FOR many young people playing sport in the county the step-up to senior level can appear daunting.
The competition can widen to take in people from across the country and the world. Education and life pressures also come increasingly into play.
Here, county squash player Nathan Lake, 20, a former European Junior champion now ranked 117th in the world, writes about moving from amateur youth sport to the professional ranks.
WHEN I first picked up a racket, aged nine, I had no intention of trying to take on the world and play for England.
I just enjoyed playing and trying to beat my mates.
It wasn't until I got older that I became more and more obsessed with how to get better.
Starting on a local level, I wanted to become the best in my club and then the county,
I started playing at Old Pats Club where there was a good group of players all of a similar standard which helped us bring each other on.
I started playing events most weekends in order to compete against better players and with this my improvement continued, winning both county and regional titles.
As I got better, my training levels increased and it started to clash with school.
I found it increasingly important to manage my time so that I could do all the training I needed and still get my school work done on time.
However, this was something I never did quite master and quite often school would come second in my list of priorities.
My parents may not like me for saying this, but for me all the extra hours training and travelling around for competitions has been worth it.
I have been fortunate to play for, and captain, my country, travelling the world doing something I love and going to places I never would have been without squash. For example, I played in the two World Junior Championships, the first in India then in Ecuador.

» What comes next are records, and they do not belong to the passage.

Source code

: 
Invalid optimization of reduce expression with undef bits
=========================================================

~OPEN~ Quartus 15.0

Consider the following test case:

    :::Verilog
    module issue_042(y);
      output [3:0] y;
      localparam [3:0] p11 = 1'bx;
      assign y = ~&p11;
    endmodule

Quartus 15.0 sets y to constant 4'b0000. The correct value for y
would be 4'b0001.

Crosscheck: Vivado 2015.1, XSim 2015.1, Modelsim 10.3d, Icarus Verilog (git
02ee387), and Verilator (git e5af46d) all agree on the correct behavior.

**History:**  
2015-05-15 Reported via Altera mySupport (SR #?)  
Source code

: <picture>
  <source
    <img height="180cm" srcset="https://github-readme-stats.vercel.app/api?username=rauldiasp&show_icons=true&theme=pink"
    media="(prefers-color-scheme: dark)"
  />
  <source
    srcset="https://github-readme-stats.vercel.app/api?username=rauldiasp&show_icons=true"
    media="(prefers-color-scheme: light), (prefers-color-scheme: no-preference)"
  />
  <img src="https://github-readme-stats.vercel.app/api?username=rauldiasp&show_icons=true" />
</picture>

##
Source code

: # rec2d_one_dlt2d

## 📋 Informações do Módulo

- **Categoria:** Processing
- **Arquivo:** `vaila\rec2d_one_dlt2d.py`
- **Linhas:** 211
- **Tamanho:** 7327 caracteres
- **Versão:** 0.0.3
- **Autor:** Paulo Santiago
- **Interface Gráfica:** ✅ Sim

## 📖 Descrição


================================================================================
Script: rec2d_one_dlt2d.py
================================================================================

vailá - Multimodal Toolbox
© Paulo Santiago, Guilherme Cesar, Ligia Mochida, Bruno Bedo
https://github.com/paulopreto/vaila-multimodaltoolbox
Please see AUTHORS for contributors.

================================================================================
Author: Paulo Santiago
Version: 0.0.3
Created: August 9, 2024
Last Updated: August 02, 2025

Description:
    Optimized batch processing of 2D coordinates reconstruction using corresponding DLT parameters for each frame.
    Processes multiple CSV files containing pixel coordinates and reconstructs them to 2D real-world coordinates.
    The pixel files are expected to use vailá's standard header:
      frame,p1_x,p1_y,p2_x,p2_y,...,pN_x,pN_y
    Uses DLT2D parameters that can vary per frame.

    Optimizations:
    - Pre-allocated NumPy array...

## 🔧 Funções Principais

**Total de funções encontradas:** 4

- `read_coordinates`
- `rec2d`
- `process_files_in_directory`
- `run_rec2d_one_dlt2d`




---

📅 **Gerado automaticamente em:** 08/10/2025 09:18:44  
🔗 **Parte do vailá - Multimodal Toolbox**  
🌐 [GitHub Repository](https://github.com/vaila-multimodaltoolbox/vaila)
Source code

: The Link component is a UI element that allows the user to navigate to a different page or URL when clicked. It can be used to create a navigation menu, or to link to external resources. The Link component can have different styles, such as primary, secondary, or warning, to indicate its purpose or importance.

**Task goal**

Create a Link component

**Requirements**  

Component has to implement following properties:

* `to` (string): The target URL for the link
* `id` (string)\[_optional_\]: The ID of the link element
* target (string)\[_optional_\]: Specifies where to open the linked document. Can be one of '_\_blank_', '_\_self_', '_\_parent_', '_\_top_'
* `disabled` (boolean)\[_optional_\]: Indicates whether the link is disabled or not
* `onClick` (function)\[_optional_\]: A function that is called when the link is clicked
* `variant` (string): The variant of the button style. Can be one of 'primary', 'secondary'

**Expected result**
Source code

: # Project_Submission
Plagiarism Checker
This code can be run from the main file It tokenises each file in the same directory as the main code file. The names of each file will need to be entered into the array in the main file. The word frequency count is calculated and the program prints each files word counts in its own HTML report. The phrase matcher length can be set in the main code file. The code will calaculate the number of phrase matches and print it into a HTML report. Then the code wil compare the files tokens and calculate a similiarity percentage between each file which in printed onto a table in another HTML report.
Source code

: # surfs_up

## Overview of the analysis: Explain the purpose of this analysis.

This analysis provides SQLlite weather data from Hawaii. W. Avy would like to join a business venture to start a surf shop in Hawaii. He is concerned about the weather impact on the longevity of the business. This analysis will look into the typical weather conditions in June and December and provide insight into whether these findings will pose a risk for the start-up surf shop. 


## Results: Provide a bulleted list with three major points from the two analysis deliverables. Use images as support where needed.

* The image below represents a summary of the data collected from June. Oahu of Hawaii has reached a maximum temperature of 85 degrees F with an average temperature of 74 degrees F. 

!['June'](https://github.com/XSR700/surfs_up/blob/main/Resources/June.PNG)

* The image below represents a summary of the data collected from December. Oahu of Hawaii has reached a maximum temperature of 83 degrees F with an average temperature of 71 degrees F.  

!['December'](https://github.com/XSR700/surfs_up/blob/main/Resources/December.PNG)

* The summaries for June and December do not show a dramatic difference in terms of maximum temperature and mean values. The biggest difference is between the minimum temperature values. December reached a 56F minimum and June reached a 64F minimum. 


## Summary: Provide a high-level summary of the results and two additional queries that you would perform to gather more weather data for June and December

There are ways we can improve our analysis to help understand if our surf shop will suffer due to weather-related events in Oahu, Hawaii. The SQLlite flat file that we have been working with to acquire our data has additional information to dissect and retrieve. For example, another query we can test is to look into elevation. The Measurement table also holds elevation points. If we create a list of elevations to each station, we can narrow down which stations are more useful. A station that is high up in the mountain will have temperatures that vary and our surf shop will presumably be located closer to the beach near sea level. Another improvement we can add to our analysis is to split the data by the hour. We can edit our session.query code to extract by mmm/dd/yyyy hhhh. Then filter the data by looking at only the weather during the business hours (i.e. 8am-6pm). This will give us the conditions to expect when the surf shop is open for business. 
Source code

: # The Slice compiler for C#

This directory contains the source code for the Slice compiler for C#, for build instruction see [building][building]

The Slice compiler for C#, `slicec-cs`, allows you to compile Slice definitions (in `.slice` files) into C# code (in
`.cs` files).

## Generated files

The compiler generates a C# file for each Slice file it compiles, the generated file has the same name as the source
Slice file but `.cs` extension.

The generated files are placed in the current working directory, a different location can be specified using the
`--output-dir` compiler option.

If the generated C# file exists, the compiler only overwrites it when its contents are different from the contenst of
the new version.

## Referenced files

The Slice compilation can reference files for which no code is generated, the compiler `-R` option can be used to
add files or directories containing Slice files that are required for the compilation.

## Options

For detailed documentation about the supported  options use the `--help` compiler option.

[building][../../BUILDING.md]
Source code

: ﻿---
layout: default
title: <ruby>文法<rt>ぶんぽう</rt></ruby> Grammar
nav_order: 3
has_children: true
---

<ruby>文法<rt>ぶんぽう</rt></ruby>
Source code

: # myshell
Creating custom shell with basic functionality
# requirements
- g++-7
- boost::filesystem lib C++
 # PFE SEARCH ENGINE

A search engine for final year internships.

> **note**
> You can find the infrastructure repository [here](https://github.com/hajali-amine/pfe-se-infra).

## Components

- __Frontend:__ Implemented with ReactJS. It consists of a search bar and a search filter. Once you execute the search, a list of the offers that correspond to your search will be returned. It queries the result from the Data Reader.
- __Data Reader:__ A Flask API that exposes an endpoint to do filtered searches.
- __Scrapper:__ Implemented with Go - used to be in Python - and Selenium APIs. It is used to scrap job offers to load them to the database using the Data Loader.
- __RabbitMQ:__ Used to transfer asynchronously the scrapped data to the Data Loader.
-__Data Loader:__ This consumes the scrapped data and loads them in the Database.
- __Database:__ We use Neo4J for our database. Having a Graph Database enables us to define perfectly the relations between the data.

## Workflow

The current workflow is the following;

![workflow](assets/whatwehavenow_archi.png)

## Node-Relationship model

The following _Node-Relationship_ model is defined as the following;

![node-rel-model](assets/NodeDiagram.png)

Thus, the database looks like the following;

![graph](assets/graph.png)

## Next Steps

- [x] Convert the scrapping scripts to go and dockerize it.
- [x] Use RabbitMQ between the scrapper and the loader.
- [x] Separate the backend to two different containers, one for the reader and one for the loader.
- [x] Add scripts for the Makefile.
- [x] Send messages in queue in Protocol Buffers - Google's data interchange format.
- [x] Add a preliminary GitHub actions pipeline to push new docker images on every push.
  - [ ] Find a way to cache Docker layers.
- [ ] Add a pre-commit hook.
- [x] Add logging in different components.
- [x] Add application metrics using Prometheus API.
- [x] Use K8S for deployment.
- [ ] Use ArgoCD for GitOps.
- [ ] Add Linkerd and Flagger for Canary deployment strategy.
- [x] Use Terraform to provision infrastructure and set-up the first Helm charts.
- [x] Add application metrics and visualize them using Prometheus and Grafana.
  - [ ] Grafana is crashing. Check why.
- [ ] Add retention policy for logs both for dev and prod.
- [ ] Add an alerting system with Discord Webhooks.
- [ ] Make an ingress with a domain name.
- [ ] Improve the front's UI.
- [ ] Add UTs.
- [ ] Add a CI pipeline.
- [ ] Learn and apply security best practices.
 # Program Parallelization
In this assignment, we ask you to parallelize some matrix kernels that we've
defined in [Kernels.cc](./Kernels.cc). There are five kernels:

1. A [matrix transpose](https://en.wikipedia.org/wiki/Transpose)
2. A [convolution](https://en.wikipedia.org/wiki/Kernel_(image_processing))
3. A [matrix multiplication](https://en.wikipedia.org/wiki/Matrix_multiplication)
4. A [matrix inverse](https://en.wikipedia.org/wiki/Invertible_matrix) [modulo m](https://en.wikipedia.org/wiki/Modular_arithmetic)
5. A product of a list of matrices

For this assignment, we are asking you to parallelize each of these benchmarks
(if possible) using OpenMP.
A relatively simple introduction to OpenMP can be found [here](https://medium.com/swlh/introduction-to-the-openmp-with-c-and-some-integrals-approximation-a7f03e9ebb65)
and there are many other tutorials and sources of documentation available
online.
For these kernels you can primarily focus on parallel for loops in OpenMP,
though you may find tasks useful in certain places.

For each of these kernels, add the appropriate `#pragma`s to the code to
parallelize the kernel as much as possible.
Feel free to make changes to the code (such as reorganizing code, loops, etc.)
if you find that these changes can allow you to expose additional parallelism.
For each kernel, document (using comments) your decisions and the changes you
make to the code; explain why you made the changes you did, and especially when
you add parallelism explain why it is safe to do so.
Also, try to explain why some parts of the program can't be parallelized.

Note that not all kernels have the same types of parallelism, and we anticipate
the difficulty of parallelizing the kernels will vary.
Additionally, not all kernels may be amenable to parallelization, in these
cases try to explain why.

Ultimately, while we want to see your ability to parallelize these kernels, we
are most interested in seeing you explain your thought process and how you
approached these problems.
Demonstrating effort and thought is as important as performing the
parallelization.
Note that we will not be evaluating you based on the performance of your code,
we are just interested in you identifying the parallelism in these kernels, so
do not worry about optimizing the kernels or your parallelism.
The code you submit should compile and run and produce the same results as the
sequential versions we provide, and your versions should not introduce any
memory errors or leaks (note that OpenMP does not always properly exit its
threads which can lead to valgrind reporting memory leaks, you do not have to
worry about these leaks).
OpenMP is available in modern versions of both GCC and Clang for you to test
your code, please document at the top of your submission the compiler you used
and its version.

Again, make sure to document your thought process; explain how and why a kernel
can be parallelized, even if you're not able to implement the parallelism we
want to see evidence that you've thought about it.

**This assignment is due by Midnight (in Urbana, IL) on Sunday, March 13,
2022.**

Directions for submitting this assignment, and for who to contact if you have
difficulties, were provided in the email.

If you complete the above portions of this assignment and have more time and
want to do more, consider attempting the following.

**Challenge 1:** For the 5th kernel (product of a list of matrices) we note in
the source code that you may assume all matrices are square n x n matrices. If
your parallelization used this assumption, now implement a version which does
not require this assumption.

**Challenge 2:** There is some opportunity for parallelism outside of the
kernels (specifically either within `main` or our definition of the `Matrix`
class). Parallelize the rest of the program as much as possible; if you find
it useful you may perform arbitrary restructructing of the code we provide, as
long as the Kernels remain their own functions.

But behind every successful sportsman or women there is a team of support that without which everything would fall apart.
My family has played a massive part in my development, driving me to and from training every day and travelling to league matches late at night, coaches who show belief in you and help guide you in making the most of your potential, and, last but by no means least, sponsors.
Especially at the start of your career, it is hard for an athlete to make money so sponsors' help is massively important.
My club East Glos have been fantastic with their support, Nutrition X are a recent addition to the team helping me make the most of my training.
Also, the University of Gloucestershire allow me to use their fantastic facilities.
Although sports is tough and very frustrating at times, on the whole it is a fantastic ride, meeting great new people and having that feeling of achievement – however great or small!